WHAT YOU WILL DO:
Exact copy, no pictures: restate each entry below word for word.

EXTRACTED MATERIAL below:

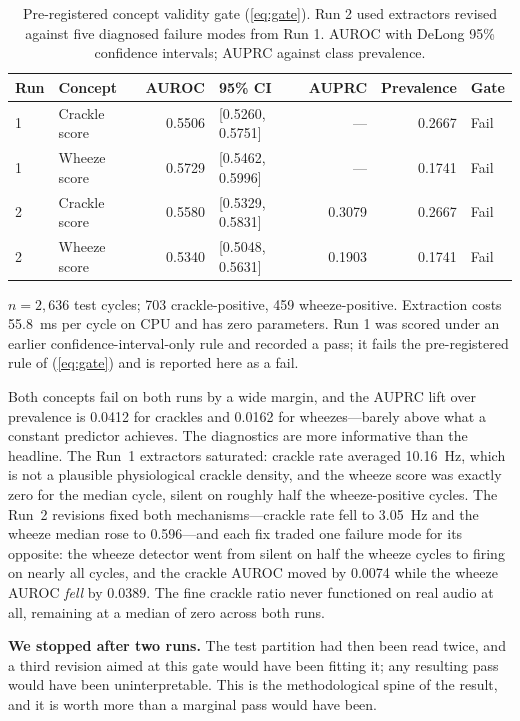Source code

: \documentclass[journal,onecolumn]{IEEEtran}
\begin{document}
\begin{table}[!t]
\centering
\caption{Pre-registered concept validity gate (\ref{eq:gate}). Run 2 used extractors
revised against five diagnosed failure modes from Run 1. AUROC with DeLong 95\%
confidence intervals; AUPRC against class prevalence.}
\label{tab:gate}
\begin{tabular}{llrlrrl}
\toprule
Run & Concept & AUROC & 95\% CI & AUPRC & Prevalence & Gate \\
\midrule
1 & Crackle score & 0.5506 & [0.5260, 0.5751] & --- & 0.2667 & Fail \\
1 & Wheeze score  & 0.5729 & [0.5462, 0.5996] & --- & 0.1741 & Fail \\
2 & Crackle score & 0.5580 & [0.5329, 0.5831] & 0.3079 & 0.2667 & Fail \\
2 & Wheeze score  & 0.5340 & [0.5048, 0.5631] & 0.1903 & 0.1741 & Fail \\
\bottomrule
\end{tabular}

\vspace{2pt}
\footnotesize $n = 2{,}636$ test cycles; 703 crackle-positive, 459 wheeze-positive.
Extraction costs 55.8~ms per cycle on CPU and has zero parameters. Run 1 was scored
under an earlier confidence-interval-only rule and recorded a pass; it fails the
pre-registered rule of (\ref{eq:gate}) and is reported here as a fail.
\end{table}

Both concepts fail on both runs by a wide margin, and the AUPRC lift over prevalence
is 0.0412 for crackles and 0.0162 for wheezes---barely above what a constant
predictor achieves. The diagnostics are more informative than the headline. The Run~1
extractors saturated: crackle rate averaged 10.16~Hz, which is not a plausible
physiological crackle density, and the wheeze score was exactly zero for the median
cycle, silent on roughly half the wheeze-positive cycles. The Run~2 revisions fixed
both mechanisms---crackle rate fell to 3.05~Hz and the wheeze median rose to
0.596---and each fix traded one failure mode for its opposite: the wheeze detector
went from silent on half the wheeze cycles to firing on nearly all cycles, and the
crackle AUROC moved by 0.0074 while the wheeze AUROC \emph{fell} by 0.0389. The fine
crackle ratio never functioned on real audio at all, remaining at a median of zero
across both runs.

\textbf{We stopped after two runs.} The test partition had then been read twice, and a
third revision aimed at this gate would have been fitting it; any resulting pass would
have been uninterpretable. This is the methodological spine of the result, and it is
worth more than a marginal pass would have been.
\end{document}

End of EXTRACTED MATERIAL.

WORKED SOLUTION:
Source code

: \documentclass[journal,onecolumn]{IEEEtran}
\begin{document}
\begin{table}[!t]
\centering
\caption{Pre-registered concept validity gate (\ref{eq:gate}). Run 2 used extractors
revised against five diagnosed failure modes from Run 1. AUROC with DeLong 95\%
confidence intervals; AUPRC against class prevalence.}
\label{tab:gate}
\begin{tabular}{llrlrrl}
\toprule
Run & Concept & AUROC & 95\% CI & AUPRC & Prevalence & Gate \\
\midrule
1 & Crackle score & 0.5506 & [0.5260, 0.5751] & --- & 0.2667 & Fail \\
1 & Wheeze score  & 0.5729 & [0.5462, 0.5996] & --- & 0.1741 & Fail \\
2 & Crackle score & 0.5580 & [0.5329, 0.5831] & 0.3079 & 0.2667 & Fail \\
2 & Wheeze score  & 0.5340 & [0.5048, 0.5631] & 0.1903 & 0.1741 & Fail \\
\bottomrule
\end{tabular}

\vspace{2pt}
\footnotesize $n = 2{,}636$ test cycles; 703 crackle-positive, 459 wheeze-positive.
Extraction costs 55.8~ms per cycle on CPU and has zero parameters. Run 1 was scored
under an earlier confidence-interval-only rule and recorded a pass; it fails the
pre-registered rule of (\ref{eq:gate}) and is reported here as a fail.
\end{table}

Both concepts fail on both runs by a wide margin, and the AUPRC lift over prevalence
is 0.0412 for crackles and 0.0162 for wheezes---barely above what a constant
predictor achieves. The diagnostics are more informative than the headline. The Run~1
extractors saturated: crackle rate averaged 10.16~Hz, which is not a plausible
physiological crackle density, and the wheeze score was exactly zero for the median
cycle, silent on roughly half the wheeze-positive cycles. The Run~2 revisions fixed
both mechanisms---crackle rate fell to 3.05~Hz and the wheeze median rose to
0.596---and each fix traded one failure mode for its opposite: the wheeze detector
went from silent on half the wheeze cycles to firing on nearly all cycles, and the
crackle AUROC moved by 0.0074 while the wheeze AUROC \emph{fell} by 0.0389. The fine
crackle ratio never functioned on real audio at all, remaining at a median of zero
across both runs.

\textbf{We stopped after two runs.} The test partition had then been read twice, and a
third revision aimed at this gate would have been fitting it; any resulting pass would
have been uninterpretable. This is the methodological spine of the result, and it is
worth more than a marginal pass would have been.
\end{document}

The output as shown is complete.